Dan Persico is an Ignatian Volunteer serving at the St. John’s/St. Ann’s Outreach Center in the South End of Albany. Dan is the organist at St. Francis Church in Albany and shares his talent as a pianist in leading the IVC Albany community in song at the monthly reflection gatherings.
In my decision to retire a year and a half ago, a number of questions presented themselves. Not least of these concerned how I would spend my time. I knew I would want some kind of work and that this work would consist of service to others, and that I would want to do more with my prayer life. Nothing unusual so far for a (more or less) observant Catholic.
But initially I thought of these as separate from one another; it took a while before I truly recognized the two could be of one piece.
Regarding prayer, I thought I might try go to mass more often, pray the Liturgy of the Hours, and even pray the rosary now and again. Then one day I came across something I’d read countless times, the opening words of the
rule of Saint Benedict: “Listen, my child, with the ear of your heart.” In that moment it occurred to me that what I really wanted was not to pray more but to pray differently, to change the quality of my prayer. Not saying prayers — which usually means doing most of the talking myself — but quieting myself and listening to the Holy Spirit.

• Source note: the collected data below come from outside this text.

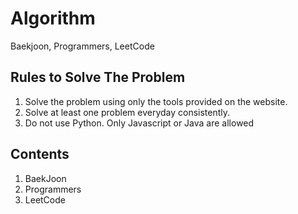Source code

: # Algorithm
Baekjoon, Programmers, LeetCode

## Rules to Solve The Problem
  
1. Solve the problem using only the tools provided on the website.
2. Solve at least one problem everyday consistently.
3. Do not use Python. Only Javascript or Java are allowed

## Contents
1. BaekJoon
2. Programmers
3. LeetCode
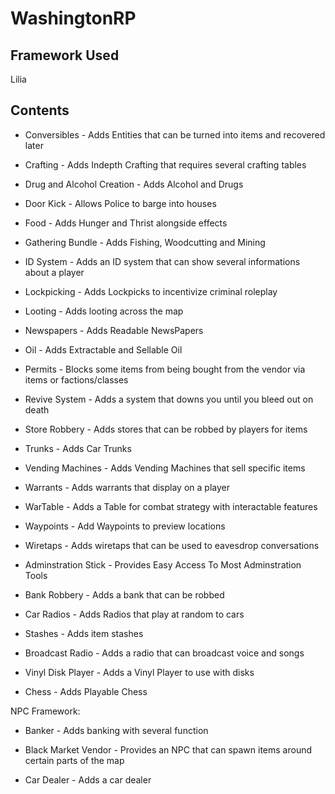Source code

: # WashingtonRP

## Framework Used

Lilia

## Contents

- Conversibles - Adds Entities that can be turned into items and recovered later

- Crafting - Adds Indepth Crafting that requires several crafting tables

- Drug and Alcohol Creation - Adds Alcohol and Drugs

- Door Kick - Allows Police to barge into houses

- Food - Adds Hunger and Thrist alongside effects

- Gathering Bundle - Adds Fishing, Woodcutting and Mining

- ID System - Adds an ID system that can show several informations about a player

- Lockpicking - Adds Lockpicks to incentivize criminal roleplay

- Looting - Adds looting across the map

- Newspapers - Adds Readable NewsPapers

- Oil - Adds Extractable and Sellable Oil

- Permits - Blocks some items from being bought from the vendor via items or factions/classes

- Revive System - Adds a system that downs you until you bleed out on death

- Store Robbery - Adds stores that can be robbed by players for items

- Trunks - Adds Car Trunks

- Vending Machines - Adds Vending Machines that sell specific items

- Warrants - Adds warrants that display on a player

- WarTable - Adds a Table for combat strategy with interactable features

- Waypoints - Add Waypoints to preview locations

- Wiretaps - Adds wiretaps that can be used to eavesdrop conversations

- Adminstration Stick - Provides Easy Access To Most Adminstration Tools

- Bank Robbery - Adds a bank that can be robbed 

- Car Radios - Adds Radios that play at random to cars

- Stashes - Adds item stashes

- Broadcast Radio - Adds a radio that can broadcast voice and songs

- Vinyl Disk Player - Adds a Vinyl Player to use with disks

- Chess - Adds Playable Chess 


NPC Framework:
- Banker - Adds banking with several function

- Black Market Vendor - Provides an NPC that can spawn items around certain parts of the map

- Car Dealer - Adds a car dealer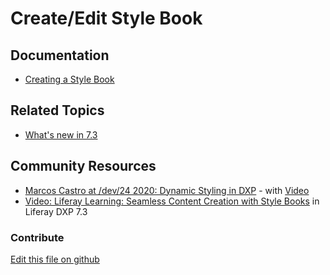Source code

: # Create/Edit Style Book

## Documentation

* [Creating a Style Book](https://learn.liferay.com/dxp/7.x/en/site-building/site-appearance/creating-a-style-book.html)

## Related Topics

* [What's new in 7.3](https://learn.liferay.com/dxp/7.x/en/getting-started/whats-new-73.html#stylebooks)

## Community Resources

* [Marcos Castro at /dev/24 2020: Dynamic Styling in DXP](https://liferay.dev/twentyfour/2020#Dynamic%20Styling%20in%20DXP) - with [Video](https://youtu.be/Mu0LcyOPadQ?t=33500)
* [Video: Liferay Learning: Seamless Content Creation with Style Books](https://youtu.be/ZbD8VP9Mbq0) in Liferay DXP 7.3

### Contribute

[Edit this file on github](https://github.com/olafk/controlpanel-documentation-docs/blob/master/md/74en/com_liferay_style_book_web_internal_portlet_StyleBookPortlet/style_book_edit_style_book_entry.md)
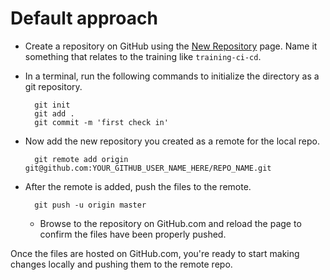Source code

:# Default approach

- Create a repository on GitHub using the [New Repository](https://github.com/new) page.  Name it something that relates to the training like `training-ci-cd`.

- In a terminal, run the following commands to initialize the directory as a git repository.
  
        git init
        git add .
        git commit -m 'first check in'

- Now add the new repository you created as a remote for the local repo.
  
        git remote add origin git@github.com:YOUR_GITHUB_USER_NAME_HERE/REPO_NAME.git

- After the remote is added, push the files to the remote.
  
        git push -u origin master
  
  - Browse to the repository on GitHub.com and reload the page to confirm the files have been properly pushed.

Once the files are hosted on GitHub.com, you're ready to start making changes locally and pushing them to the remote repo.
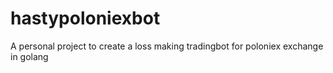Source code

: # hastypoloniexbot
A personal project to create a loss making tradingbot for poloniex exchange in golang
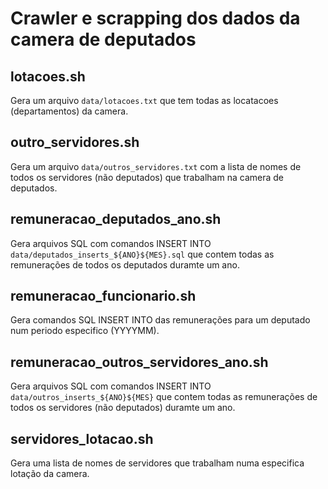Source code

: # Crawler e scrapping dos dados da camera de deputados

## lotacoes.sh

Gera um arquivo `data/lotacoes.txt` que tem todas as locatacoes (departamentos) da camera.

## outro_servidores.sh

Gera um arquivo `data/outros_servidores.txt` com a lista de nomes de todos os servidores (não deputados) que trabalham na camera de deputados.

## remuneracao_deputados_ano.sh

Gera arquivos SQL com comandos INSERT INTO `data/deputados_inserts_${ANO}${MES}.sql` que contem todas as remunerações de todos os deputados duramte um ano.

## remuneracao_funcionario.sh

Gera comandos SQL INSERT INTO das remunerações para um deputado num periodo especifico (YYYYMM).

## remuneracao_outros_servidores_ano.sh

Gera arquivos SQL com comandos INSERT INTO `data/outros_inserts_${ANO}${MES}` que contem todas as remunerações de todos os servidores (não deputados) duramte um ano.

## servidores_lotacao.sh

Gera uma lista de nomes de servidores que trabalham numa especifica lotação da camera.
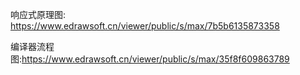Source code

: 响应式原理图: https://www.edrawsoft.cn/viewer/public/s/max/7b5b6135873358

编译器流程图:https://www.edrawsoft.cn/viewer/public/s/max/35f8f609863789
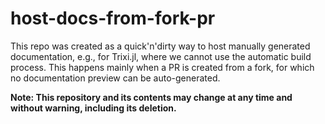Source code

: # host-docs-from-fork-pr

This repo was created as a quick'n'dirty way to host manually generated
documentation, e.g., for Trixi.jl, where we cannot use the automatic build
process. This happens mainly when a PR is created from a fork, for which no
documentation preview can be auto-generated.

**Note: This repository and its contents may change at any time and without
warning, including its deletion.**
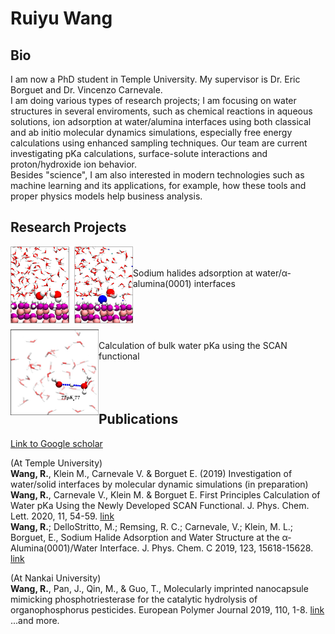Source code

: # Ruiyu Wang

## Bio

I am now a PhD student in Temple University. My supervisor is Dr. Eric Borguet and Dr. Vincenzo Carnevale. <br>
I am doing various types of research projects; I am focusing on water structures in several enviroments, such as chemical reactions in aqueous solutions, ion adsorption at water/alumina interfaces using both classical and ab initio molecular dynamics simulations, especially free energy calculations using enhanced sampling techniques. Our team are current investigating pKa calculations, surface-solute interactions and proton/hydroxide ion behavior.  <br>
Besides "science", I am also interested in modern technologies such as machine learning and its applications, for example, how these tools and proper physics models help business analysis.

## Research Projects
<a href="url"><img src="fig/jpcc2019.jpeg" align="left" height="123" width="196" ></a>

<br>
<br>
    Sodium halides adsorption at water/α-alumina(0001) interfaces <br>
<br>
<br>
<br>

<a href="url"><img src="fig/jpcl22019.jpeg" align="left" height="137" width="141" ></a>

<br>
    Calculation of bulk water pKa using the SCAN functional <br>
<br>
<br>
<br>

## Publications 
[Link to Google scholar](https://scholar.google.com/citations?hl=zh-CN&user=IkjmJh8AAAAJ&view_op=list_works&sortby=pubdate)

(At Temple University)<br>
**Wang, R.**, Klein M., Carnevale V. & Borguet E. (2019) Investigation of water/solid interfaces by molecular dynamic simulations (in preparation) <br>
**Wang, R.**, Carnevale V., Klein M. & Borguet E. First Principles Calculation of Water pKa Using the Newly Developed SCAN Functional. J. Phys. Chem. Lett. 2020, 11, 54-59. [link](https://pubs.acs.org/doi/abs/10.1021/acs.jpclett.9b02913) <br>
**Wang, R.**; DelloStritto, M.; Remsing, R. C.; Carnevale, V.; Klein, M. L.; Borguet, E., Sodium Halide Adsorption and Water Structure at the α-Alumina(0001)/Water Interface. J. Phys. Chem. C 2019, 123, 15618-15628. [link](https://doi.org/10.1021/acs.jpcc.9b03054) <br>

(At Nankai University)<br>
**Wang, R.**, Pan, J., Qin, M., & Guo, T., Molecularly imprinted nanocapsule mimicking phosphotriesterase for the catalytic hydrolysis of organophosphorus pesticides. European Polymer Journal 2019, 110, 1-8. [link](https://doi.org/10.1016/j.eurpolymj.2018.10.045) <br>
...and more.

Everything seemed to change — not in an instant, of course, but slowly, slowly. To pray through listening invited me to live in — or better — from God. Now the invitation was to make of my life my prayer, to in a very real sense become my prayer. Now prayer and service could be seamless, albeit imperfectly so. Put another way, in listening I could respond to the promptings of God, meaning that whatever service I might perform could be a participation in the building of God’s kingdom, not my own.
Being a part of the Ignatian Volunteer Corps, with its emphasis on ongoing discernment and finding God in all things, has supported me on this path. And a curiously liberating path it is, which, when everything comes together, frees me from the awful burden of myself because I’ve placed myself in the hands of Another. Achievements, per se, are not so important when I remain faithful to this path. On the contrary, I find myself concurring with Chesterton: “Perhaps angels can fly because they take themselves so lightly.”
So far, retirement has been quite rich. Not easy, and certainly not one success story after another, but rich nonetheless. Now I’m persuaded that through listening and responding to the Holy Spirit, so fundamental to Jesuit spirituality, retirement can be a fruitful time indeed.